## Data in this exercise

━━━━━━━━

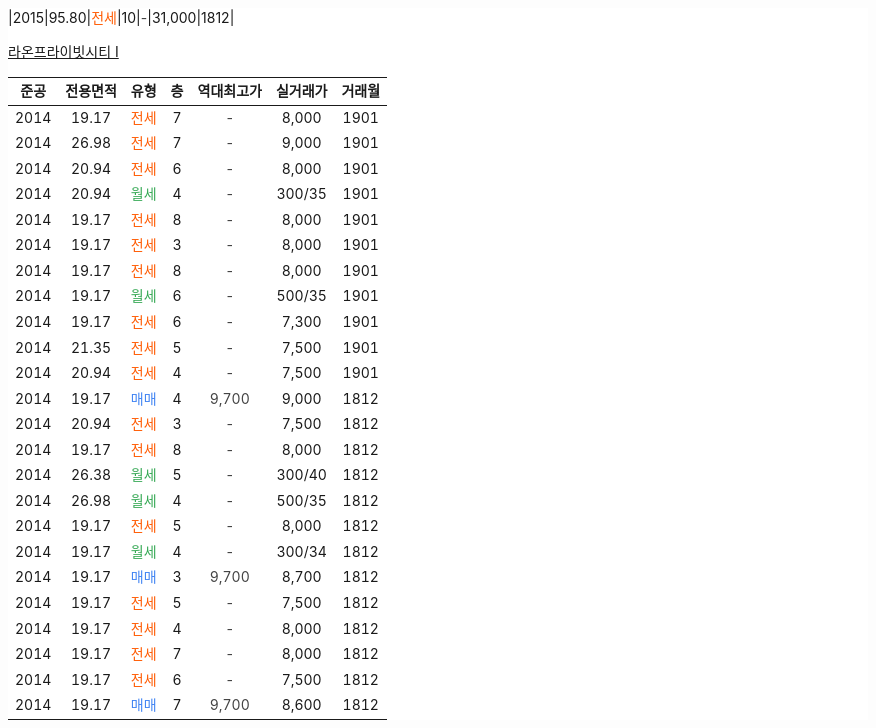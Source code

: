 |2015|95.80|<span style="color:#ff5a00">전세</span>|10|<span style="color:#444444">-</span>|31,000|1812|


<script async src="//pagead2.googlesyndication.com/pagead/js/adsbygoogle.js"></script>

<ins class="adsbygoogle"
     style="display:block"
     data-ad-client="ca-pub-2446590836940007"
     data-ad-slot="1659523306"
     data-ad-format="auto"
     data-full-width-responsive="true"></ins>
<script>
(adsbygoogle = window.adsbygoogle || []).push({});
</script>


[라온프라이빗시티 Ⅰ](https://search.naver.com/search.naver?query=%EC%84%B8%EC%A2%85%ED%8A%B9%EB%B3%84%EC%9E%90%EC%B9%98%EC%8B%9C+%EB%8F%84%EB%8B%B4%EB%8F%99+%EB%9D%BC%EC%98%A8%ED%94%84%EB%9D%BC%EC%9D%B4%EB%B9%97%EC%8B%9C%ED%8B%B0+%E2%85%A0)

|준공|전용면적|유형|층|역대최고가|실거래가|거래월|
|:---:|:---:|:---:|:---:|:---:|:---:|:---:|
|2014|19.17|<span style="color:#ff5a00">전세</span>|7|<span style="color:#444444">-</span>|8,000|1901|
|2014|26.98|<span style="color:#ff5a00">전세</span>|7|<span style="color:#444444">-</span>|9,000|1901|
|2014|20.94|<span style="color:#ff5a00">전세</span>|6|<span style="color:#444444">-</span>|8,000|1901|
|2014|20.94|<span style="color:#34a853">월세</span>|4|<span style="color:#444444">-</span>|300/35|1901|
|2014|19.17|<span style="color:#ff5a00">전세</span>|8|<span style="color:#444444">-</span>|8,000|1901|
|2014|19.17|<span style="color:#ff5a00">전세</span>|3|<span style="color:#444444">-</span>|8,000|1901|
|2014|19.17|<span style="color:#ff5a00">전세</span>|8|<span style="color:#444444">-</span>|8,000|1901|
|2014|19.17|<span style="color:#34a853">월세</span>|6|<span style="color:#444444">-</span>|500/35|1901|
|2014|19.17|<span style="color:#ff5a00">전세</span>|6|<span style="color:#444444">-</span>|7,300|1901|
|2014|21.35|<span style="color:#ff5a00">전세</span>|5|<span style="color:#444444">-</span>|7,500|1901|
|2014|20.94|<span style="color:#ff5a00">전세</span>|4|<span style="color:#444444">-</span>|7,500|1901|
|2014|19.17|<span style="color:#4285f3">매매</span>|4|<span style="color:#444444">9,700</span>|9,000|1812|
|2014|20.94|<span style="color:#ff5a00">전세</span>|3|<span style="color:#444444">-</span>|7,500|1812|
|2014|19.17|<span style="color:#ff5a00">전세</span>|8|<span style="color:#444444">-</span>|8,000|1812|
|2014|26.38|<span style="color:#34a853">월세</span>|5|<span style="color:#444444">-</span>|300/40|1812|
|2014|26.98|<span style="color:#34a853">월세</span>|4|<span style="color:#444444">-</span>|500/35|1812|
|2014|19.17|<span style="color:#ff5a00">전세</span>|5|<span style="color:#444444">-</span>|8,000|1812|
|2014|19.17|<span style="color:#34a853">월세</span>|4|<span style="color:#444444">-</span>|300/34|1812|
|2014|19.17|<span style="color:#4285f3">매매</span>|3|<span style="color:#444444">9,700</span>|8,700|1812|
|2014|19.17|<span style="color:#ff5a00">전세</span>|5|<span style="color:#444444">-</span>|7,500|1812|
|2014|19.17|<span style="color:#ff5a00">전세</span>|4|<span style="color:#444444">-</span>|8,000|1812|
|2014|19.17|<span style="color:#ff5a00">전세</span>|7|<span style="color:#444444">-</span>|8,000|1812|
|2014|19.17|<span style="color:#ff5a00">전세</span>|6|<span style="color:#444444">-</span>|7,500|1812|
|2014|19.17|<span style="color:#4285f3">매매</span>|7|<span style="color:#444444">9,700</span>|8,600|1812|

━━━━━━━━

## Exercise details
Could you copy each line from the listing that has the word "script" in it?

## Result
<script async src="//pagead2.googlesyndication.com/pagead/js/adsbygoogle.js"></script>
<script>
</script>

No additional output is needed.